Over the past few years as leadership members shifted, so have the OMSD’s goals. Burrow wants the organization to expand community involvement.

“Our main mission is to just spread dance to as many people as we can,” she said,” and to get as many people involved, and to feel comfortable, and to not be afraid to dance.”

OMSD choreographer and dancer, Hannah Corson, supports Burrow. “We want to be really inclusive, from people involved in everything, to the people who aren’t involved in anything else on campus,” she said. “Everyone should get a chance to be in this organization.”

Community classes are now being offered. These are dance classes open to all students and faculty currently enrolled at the University of Mississippi on Tuesday evenings from 5:15 p.m. to 6:30 p.m. in the Turner Center dance studio.

Each week, a different OMSD choreographer will teach a short combination dance of a different style, ranging from contemporary to jazz to hip-hop.

“We are a student-run dance company that tries to incorporate all kinds of different styles… of dance, so whomever wants to dance on the Ole Miss campus has an outlet and an opportunity to do so,” said Corson.


OMSD community class. Photo by Tucker Robbins.

The group is also trying to expand reach through social media. There is an Ole Miss Student Dance Facebook page and an Instagram page @olemiss.studentdance that posts videos from the community classes to generate more interest. The pages also posts event updates and the week’s class style.

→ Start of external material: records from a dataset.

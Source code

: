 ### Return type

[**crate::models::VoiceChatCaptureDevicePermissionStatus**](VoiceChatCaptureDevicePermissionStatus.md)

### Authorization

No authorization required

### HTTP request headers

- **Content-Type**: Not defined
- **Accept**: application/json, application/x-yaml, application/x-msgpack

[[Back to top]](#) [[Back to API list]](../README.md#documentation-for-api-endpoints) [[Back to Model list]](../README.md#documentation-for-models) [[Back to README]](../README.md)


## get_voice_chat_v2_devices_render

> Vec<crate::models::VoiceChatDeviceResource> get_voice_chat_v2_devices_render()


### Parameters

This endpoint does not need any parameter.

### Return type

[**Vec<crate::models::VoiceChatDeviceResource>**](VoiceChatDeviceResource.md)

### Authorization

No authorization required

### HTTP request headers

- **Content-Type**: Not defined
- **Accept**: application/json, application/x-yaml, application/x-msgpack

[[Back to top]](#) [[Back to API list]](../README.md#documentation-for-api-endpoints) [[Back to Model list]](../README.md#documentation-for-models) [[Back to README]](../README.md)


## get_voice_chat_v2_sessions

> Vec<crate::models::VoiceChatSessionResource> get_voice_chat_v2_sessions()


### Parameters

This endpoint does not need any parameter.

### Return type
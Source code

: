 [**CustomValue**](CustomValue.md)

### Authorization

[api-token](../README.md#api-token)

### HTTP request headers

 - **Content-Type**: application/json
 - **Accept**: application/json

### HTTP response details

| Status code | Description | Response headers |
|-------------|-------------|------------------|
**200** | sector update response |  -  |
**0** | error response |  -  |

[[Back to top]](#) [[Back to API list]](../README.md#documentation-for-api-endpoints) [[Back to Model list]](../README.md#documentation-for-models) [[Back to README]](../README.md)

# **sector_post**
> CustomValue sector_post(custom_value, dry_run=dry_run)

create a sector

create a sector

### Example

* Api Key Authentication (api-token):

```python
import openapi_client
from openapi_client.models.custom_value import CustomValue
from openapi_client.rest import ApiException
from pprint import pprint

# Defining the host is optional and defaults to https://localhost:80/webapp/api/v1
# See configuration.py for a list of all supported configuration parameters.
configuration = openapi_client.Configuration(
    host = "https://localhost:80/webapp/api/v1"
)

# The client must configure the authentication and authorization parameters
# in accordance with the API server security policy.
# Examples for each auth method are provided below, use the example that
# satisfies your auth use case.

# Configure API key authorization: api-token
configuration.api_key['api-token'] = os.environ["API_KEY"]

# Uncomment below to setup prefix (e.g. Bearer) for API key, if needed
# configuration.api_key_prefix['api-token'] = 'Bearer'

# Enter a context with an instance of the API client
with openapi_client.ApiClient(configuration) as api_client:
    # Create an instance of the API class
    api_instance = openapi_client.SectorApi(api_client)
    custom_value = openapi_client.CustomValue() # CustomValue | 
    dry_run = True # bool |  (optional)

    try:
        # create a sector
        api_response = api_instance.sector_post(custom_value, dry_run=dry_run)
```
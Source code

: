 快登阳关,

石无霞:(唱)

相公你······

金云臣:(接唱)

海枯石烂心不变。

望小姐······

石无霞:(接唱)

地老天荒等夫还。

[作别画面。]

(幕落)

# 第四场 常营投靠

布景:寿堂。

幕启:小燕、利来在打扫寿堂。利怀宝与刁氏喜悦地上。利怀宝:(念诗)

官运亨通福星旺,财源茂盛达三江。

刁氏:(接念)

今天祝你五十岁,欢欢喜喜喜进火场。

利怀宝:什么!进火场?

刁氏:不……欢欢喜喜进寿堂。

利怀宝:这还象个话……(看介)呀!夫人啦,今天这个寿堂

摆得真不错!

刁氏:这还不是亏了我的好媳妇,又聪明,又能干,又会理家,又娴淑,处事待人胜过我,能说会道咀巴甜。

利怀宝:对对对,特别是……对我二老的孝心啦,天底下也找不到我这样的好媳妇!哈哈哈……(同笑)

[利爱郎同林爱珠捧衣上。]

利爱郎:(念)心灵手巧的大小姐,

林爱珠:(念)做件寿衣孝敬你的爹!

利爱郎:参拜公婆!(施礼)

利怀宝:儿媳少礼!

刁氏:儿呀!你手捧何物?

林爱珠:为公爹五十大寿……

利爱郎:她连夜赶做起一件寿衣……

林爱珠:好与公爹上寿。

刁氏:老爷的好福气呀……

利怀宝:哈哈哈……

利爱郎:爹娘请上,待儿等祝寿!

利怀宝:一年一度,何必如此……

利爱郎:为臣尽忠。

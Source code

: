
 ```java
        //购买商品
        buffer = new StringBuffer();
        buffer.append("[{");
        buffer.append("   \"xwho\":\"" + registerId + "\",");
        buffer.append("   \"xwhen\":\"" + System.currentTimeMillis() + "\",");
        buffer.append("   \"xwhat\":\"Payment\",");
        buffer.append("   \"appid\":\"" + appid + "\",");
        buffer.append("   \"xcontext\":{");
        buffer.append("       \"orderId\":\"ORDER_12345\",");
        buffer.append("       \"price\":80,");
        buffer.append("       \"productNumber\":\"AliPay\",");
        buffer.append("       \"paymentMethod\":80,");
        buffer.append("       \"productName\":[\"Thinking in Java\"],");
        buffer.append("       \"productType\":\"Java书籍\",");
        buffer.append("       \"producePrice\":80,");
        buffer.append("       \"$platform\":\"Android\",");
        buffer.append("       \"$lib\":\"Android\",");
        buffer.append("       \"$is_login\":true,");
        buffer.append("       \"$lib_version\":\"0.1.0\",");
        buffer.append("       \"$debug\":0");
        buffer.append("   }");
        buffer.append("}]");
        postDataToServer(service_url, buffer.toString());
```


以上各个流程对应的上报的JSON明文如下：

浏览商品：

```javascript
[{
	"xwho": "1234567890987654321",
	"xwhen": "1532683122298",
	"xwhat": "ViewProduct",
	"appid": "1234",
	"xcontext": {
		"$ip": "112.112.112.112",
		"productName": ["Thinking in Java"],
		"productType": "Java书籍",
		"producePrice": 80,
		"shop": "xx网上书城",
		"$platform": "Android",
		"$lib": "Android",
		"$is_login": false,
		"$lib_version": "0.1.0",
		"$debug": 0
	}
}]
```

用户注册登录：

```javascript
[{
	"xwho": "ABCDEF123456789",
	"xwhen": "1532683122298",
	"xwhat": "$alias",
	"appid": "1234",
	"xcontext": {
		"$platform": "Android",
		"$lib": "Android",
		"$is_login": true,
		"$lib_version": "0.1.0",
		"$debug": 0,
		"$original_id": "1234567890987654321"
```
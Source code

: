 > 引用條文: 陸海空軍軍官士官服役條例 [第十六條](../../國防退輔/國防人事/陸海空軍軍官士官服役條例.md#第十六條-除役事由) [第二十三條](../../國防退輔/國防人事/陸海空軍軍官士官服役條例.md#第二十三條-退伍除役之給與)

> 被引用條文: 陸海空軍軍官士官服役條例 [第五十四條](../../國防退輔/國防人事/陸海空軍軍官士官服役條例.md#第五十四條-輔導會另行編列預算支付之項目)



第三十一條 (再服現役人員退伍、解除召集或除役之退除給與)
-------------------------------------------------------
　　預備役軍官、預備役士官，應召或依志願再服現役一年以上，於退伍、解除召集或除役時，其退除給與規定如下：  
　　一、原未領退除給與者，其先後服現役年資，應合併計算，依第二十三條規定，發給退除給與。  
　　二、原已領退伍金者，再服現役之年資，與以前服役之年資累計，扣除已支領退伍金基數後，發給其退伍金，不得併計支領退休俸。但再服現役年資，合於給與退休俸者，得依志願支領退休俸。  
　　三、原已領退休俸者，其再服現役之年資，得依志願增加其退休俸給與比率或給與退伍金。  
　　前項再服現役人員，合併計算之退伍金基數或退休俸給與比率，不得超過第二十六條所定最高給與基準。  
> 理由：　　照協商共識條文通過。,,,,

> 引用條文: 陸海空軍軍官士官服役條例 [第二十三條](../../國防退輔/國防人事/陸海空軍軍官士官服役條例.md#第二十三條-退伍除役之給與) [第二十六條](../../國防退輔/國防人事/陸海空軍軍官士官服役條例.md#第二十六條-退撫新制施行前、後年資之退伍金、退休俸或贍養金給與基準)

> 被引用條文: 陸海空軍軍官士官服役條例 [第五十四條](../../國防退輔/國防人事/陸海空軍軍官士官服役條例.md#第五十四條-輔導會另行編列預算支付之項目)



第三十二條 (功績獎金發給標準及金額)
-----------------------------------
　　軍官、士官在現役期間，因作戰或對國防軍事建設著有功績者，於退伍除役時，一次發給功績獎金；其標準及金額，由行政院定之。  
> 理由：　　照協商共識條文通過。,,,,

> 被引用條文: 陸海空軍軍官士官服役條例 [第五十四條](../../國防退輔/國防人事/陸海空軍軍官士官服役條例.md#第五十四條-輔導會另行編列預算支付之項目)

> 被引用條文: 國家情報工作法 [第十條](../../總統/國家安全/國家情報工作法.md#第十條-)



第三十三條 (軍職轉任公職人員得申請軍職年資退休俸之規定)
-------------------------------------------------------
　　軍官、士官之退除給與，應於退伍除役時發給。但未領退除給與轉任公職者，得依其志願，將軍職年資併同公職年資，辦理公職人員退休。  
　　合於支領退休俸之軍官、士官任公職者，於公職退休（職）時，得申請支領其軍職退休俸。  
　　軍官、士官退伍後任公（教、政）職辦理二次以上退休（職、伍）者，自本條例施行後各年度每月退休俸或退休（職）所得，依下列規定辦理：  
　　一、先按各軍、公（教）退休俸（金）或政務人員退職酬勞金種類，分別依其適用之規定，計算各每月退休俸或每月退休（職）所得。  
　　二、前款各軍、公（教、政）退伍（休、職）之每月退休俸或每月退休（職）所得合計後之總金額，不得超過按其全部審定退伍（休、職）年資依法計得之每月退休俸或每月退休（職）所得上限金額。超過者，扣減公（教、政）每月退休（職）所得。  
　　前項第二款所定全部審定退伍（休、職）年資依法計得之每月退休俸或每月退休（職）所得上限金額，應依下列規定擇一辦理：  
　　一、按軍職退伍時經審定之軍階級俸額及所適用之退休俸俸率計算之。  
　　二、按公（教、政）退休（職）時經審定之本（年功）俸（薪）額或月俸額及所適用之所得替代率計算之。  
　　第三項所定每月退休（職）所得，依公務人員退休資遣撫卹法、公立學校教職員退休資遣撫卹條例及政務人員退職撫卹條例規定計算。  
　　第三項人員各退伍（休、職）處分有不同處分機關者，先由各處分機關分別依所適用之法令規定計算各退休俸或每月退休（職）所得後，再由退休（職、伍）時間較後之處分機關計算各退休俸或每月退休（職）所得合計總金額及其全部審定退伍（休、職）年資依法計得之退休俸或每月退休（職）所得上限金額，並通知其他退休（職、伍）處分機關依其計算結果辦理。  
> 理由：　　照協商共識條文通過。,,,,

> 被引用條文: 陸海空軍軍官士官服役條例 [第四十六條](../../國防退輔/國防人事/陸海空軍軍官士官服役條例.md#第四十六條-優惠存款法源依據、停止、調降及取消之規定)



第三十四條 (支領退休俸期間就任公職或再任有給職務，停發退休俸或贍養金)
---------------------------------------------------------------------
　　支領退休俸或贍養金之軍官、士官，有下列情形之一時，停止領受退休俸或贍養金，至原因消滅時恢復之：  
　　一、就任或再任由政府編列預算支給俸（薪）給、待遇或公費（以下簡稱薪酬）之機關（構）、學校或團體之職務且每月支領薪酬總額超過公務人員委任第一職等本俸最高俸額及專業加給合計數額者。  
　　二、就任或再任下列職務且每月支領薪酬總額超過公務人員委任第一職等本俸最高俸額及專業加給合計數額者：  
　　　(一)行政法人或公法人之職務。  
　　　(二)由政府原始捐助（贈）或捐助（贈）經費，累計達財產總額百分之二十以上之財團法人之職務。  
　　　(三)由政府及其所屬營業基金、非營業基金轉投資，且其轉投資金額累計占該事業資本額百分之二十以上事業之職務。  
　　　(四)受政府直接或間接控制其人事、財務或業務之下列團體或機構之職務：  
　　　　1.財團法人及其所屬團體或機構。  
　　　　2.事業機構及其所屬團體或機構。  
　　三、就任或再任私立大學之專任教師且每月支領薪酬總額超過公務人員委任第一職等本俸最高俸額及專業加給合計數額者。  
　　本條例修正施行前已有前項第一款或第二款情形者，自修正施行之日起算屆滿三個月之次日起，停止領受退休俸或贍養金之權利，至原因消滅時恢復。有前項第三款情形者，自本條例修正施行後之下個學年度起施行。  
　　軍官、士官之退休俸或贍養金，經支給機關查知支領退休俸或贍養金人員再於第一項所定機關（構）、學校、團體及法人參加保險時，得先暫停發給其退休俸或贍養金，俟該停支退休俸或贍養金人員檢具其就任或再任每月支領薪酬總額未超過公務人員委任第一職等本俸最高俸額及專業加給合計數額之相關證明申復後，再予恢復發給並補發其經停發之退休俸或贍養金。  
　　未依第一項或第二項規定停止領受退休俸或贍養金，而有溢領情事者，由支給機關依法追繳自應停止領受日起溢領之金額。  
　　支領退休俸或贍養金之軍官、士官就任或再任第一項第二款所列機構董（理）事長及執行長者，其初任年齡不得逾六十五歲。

Both methods have been effective. Within the past two years, interest has spiked, and turnout numbers for fall concert auditions have nearly doubled. Corson hopes awareness for the organization and for the arts will continue to grow.

“I want more people to come to the show, not because they have to or just for extra credit or something, but because they want to learn more about this art that is so therapeutic and expressive and intriguing,” she said.

The OMSD fall concert will be held Nov. 30 through Dec. 2 with showings at 7:30 p.m. and a matinee performance at 2 p.m. on Saturday, Dec. 2.

Burrow said they are trying to tell the public so people will come and see what they have been working on all semester, and the dancers, choreographers, and designers will be recognized for their efforts.


Students performing an OMSD community class combo. Photo by Tucker Robbins.

While the fall show might mark the end of OMSD’s fall semester activities, in spring, many OMSD choreographers and dancers participate in Mississippi the Dance Company. Burrow said it’s too difficult to maintain both organizations simultaneously, so OMSD is more active in fall and focuses more on community classes in spring.

In an attempt to get students involved in OMSD and more artistic opportunities, summer applications are sent out searching for new choreographers for fall. Applicants must be registered students at UM who have spent at least one season with the organization prior to applying.

Corson said being a choreographer has been a great learning experience because you get to work with people who have danced their whole lives and people who just started dancing in college.

“It’s been really interesting to see how to work with all these different people to create one cohesive piece,” she said.

Students involved and who run the organization aren’t searching for recognition, but for a creative outlet to express themselves through dance.